2. VAT and the building industry
We urge the Chancellor to reconsider the implementation of the domestic reverse charge for construction services.
3. Income tax – clawback of personal allowance
For nearly 10 years, income over £100,000 has attracted an effective income tax rate of 60 per cent as personal allowances are withdrawn at the rate of £1 for every £2 of income. With National Insurance Contributions (NIC), the effective rate is generally 62 per cent for income between £100,000 and £125,000. Matters could be simplified and made fairer by adjusting the level of income at which the 45 per cent tax rate starts.
4. Abolish the High-Income Child Benefit Charge
An unpopular and complicated tax that was introduced in 2012/13 is the High-Income Child Benefit Charge (HICBC). This claws back through the tax system child benefit paid to couples where the higher earner earns over £50,000 such that at income of £60,000 it is all clawed back. Someone on £50,000 having four qualifying children would pay an effective 81.26 per cent tax rate in these circumstances. A couple with children, often relying on one income as a result of child-care duties, are hardly rich with £50,000 or so of income. Abolishing HICBC would make the tax system simpler and fairer.
5. Cut technical complexity for companies
The UK’s corporate tax regime has an overly complex system of using different rules to tax different kinds of income. This system evolved for historical reasons which are now becoming increasingly irrelevant, making the compliance burden unnecessarily technical and intricate for the vast majority of businesses. The abolition of this system would allow for a significantly simpler regulatory framework with a minimal impact on revenue for the Exchequer.
6. Tax treatment of expenses
The taxation of workers – employed/self-employed and partners – is a hot topic where differences abound. Make life easier by harmonising the tax treatment of expenses.
7. Align NIC and income tax
For that matter, how about merging NIC and income tax? They are both systems that an employer has to run and for small business (and employers of nannies!) it is overly complicated to run a dual system so why not just have one?

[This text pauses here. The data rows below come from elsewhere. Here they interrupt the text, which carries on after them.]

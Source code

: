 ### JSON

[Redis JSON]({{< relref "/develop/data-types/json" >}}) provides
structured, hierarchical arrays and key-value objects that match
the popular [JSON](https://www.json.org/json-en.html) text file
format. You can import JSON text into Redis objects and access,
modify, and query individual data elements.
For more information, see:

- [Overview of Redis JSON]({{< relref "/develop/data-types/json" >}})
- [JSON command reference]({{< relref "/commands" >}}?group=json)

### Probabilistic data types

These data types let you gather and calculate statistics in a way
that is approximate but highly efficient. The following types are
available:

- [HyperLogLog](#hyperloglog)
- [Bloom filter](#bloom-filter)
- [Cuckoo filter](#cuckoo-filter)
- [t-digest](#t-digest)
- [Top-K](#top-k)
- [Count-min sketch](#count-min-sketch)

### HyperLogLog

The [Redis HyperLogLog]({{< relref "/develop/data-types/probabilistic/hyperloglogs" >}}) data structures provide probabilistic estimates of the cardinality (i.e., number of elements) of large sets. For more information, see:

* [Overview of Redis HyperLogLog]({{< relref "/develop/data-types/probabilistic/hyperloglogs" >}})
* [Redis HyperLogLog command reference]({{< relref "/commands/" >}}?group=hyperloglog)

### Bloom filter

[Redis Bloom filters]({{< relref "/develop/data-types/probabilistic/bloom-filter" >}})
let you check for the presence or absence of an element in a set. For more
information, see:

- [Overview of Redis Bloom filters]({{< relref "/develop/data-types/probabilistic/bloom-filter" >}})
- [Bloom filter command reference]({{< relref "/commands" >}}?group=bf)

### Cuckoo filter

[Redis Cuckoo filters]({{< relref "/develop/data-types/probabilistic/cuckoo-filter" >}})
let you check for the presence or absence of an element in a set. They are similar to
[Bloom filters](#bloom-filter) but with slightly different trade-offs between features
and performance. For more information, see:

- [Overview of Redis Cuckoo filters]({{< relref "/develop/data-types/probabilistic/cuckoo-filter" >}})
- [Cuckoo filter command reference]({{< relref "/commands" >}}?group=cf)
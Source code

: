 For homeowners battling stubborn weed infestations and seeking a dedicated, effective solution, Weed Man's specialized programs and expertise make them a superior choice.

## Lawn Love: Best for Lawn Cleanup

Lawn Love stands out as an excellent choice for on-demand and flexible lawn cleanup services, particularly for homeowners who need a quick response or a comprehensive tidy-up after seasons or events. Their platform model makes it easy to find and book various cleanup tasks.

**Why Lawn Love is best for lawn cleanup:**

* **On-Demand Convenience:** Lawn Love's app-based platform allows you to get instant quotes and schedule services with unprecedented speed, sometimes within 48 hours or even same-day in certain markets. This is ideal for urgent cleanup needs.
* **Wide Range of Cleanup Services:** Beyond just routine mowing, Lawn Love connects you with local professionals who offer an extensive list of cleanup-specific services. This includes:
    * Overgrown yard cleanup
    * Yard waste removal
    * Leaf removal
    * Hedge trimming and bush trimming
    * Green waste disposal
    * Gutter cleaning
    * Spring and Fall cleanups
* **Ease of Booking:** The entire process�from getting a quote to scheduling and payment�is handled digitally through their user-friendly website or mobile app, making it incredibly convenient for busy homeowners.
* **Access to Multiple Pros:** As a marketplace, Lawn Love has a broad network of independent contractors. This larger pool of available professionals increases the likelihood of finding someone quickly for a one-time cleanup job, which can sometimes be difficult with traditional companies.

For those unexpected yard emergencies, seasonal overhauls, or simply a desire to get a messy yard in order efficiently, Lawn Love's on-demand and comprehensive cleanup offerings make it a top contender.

8. Get rid of the remittance basis for non-domiciled individuals
This phenomenally complex piece of legislation is almost impossible for taxpayers to fathom without professional assistance. For foreign nationals who come to work in the UK for a few years, the tax relief is very difficult to achieve in practice. This makes no sense for two reasons. First, if the idea is to encourage foreign companies to send workers to the UK, there are many easier ways to achieve this. For example, a time-limited deduction from taxable earnings. Second, the remittance basis obliges individuals to keep their salary and other foreign income outside the UK. Why not encourage them to bring their money to the UK and spend it here!
9. Making Tax Digital
Make future versions of Making Tax Digital more practical. In particular, make multiple returns optional as they seem to serve no practical purpose for HMRC.
10. But do not…
…reform Capital Gains Tax and pensions yet again. There have been so many changes already it is bewildering.